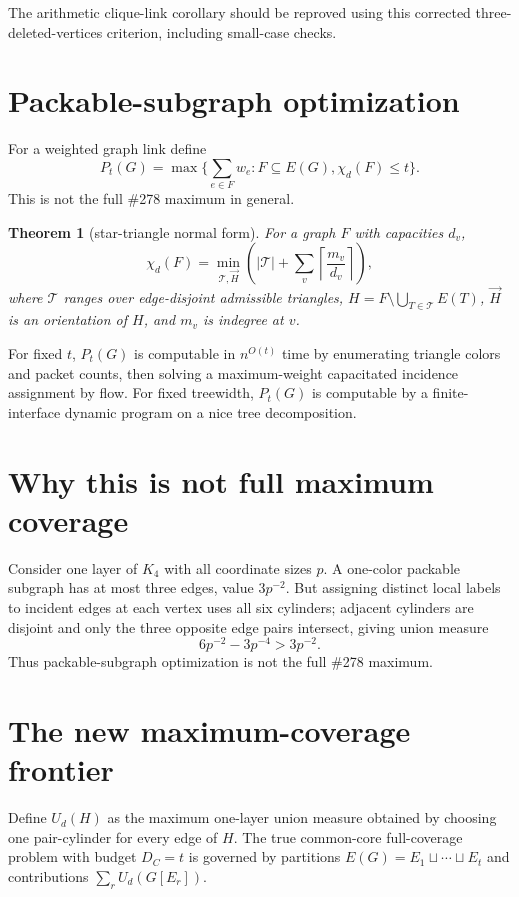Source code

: \documentclass[11pt]{article}
\newtheorem{theorem}{Theorem}
\begin{document}
The arithmetic clique-link corollary should be reproved using this corrected three-deleted-vertices criterion, including small-case checks.

\section{Packable-subgraph optimization}
For a weighted graph link define
\[
P_t(G)=\max\{\sum_{e\in F}w_e:F\subseteq E(G),\chi_d(F)\le t\}.
\]
This is not the full \#278 maximum in general.

\begin{theorem}[star-triangle normal form]
For a graph $F$ with capacities $d_v$,
\[
\chi_d(F)=\min_{\mathcal T,\vec H}\left(|\mathcal T|+\sum_v\left\lceil\frac{m_v}{d_v}\right\rceil\right),
\]
where $\mathcal T$ ranges over edge-disjoint admissible triangles, $H=F\setminus\bigcup_{T\in\mathcal T}E(T)$, $\vec H$ is an orientation of $H$, and $m_v$ is indegree at $v$.
\end{theorem}

For fixed $t$, $P_t(G)$ is computable in $n^{O(t)}$ time by enumerating triangle colors and packet counts, then solving a maximum-weight capacitated incidence assignment by flow. For fixed treewidth, $P_t(G)$ is computable by a finite-interface dynamic program on a nice tree decomposition.

\section{Why this is not full maximum coverage}
Consider one layer of $K_4$ with all coordinate sizes $p$. A one-color packable subgraph has at most three edges, value $3p^{-2}$. But assigning distinct local labels to incident edges at each vertex uses all six cylinders; adjacent cylinders are disjoint and only the three opposite edge pairs intersect, giving union measure
\[
6p^{-2}-3p^{-4}>3p^{-2}.
\]
Thus packable-subgraph optimization is not the full \#278 maximum.

\section{The new maximum-coverage frontier}
Define $U_d(H)$ as the maximum one-layer union measure obtained by choosing one pair-cylinder for every edge of $H$. The true common-core full-coverage problem with budget $D_C=t$ is governed by partitions $E(G)=E_1\sqcup\cdots\sqcup E_t$ and contributions $\sum_r U_d(G[E_r])$.
\end{document}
------------------------------------------------------------
WORK REQUIRED | Print exactly and only the lines that start at the line with "is not full" and run through the end of the listing above.

SOLUTION TO THE EXERCISE |
\section{Why this is not full maximum coverage}
Consider one layer of $K_4$ with all coordinate sizes $p$. A one-color packable subgraph has at most three edges, value $3p^{-2}$. But assigning distinct local labels to incident edges at each vertex uses all six cylinders; adjacent cylinders are disjoint and only the three opposite edge pairs intersect, giving union measure
\[
6p^{-2}-3p^{-4}>3p^{-2}.
\]
Thus packable-subgraph optimization is not the full \#278 maximum.

\section{The new maximum-coverage frontier}
Define $U_d(H)$ as the maximum one-layer union measure obtained by choosing one pair-cylinder for every edge of $H$. The true common-core full-coverage problem with budget $D_C=t$ is governed by partitions $E(G)=E_1\sqcup\cdots\sqcup E_t$ and contributions $\sum_r U_d(G[E_r])$.
\end{document}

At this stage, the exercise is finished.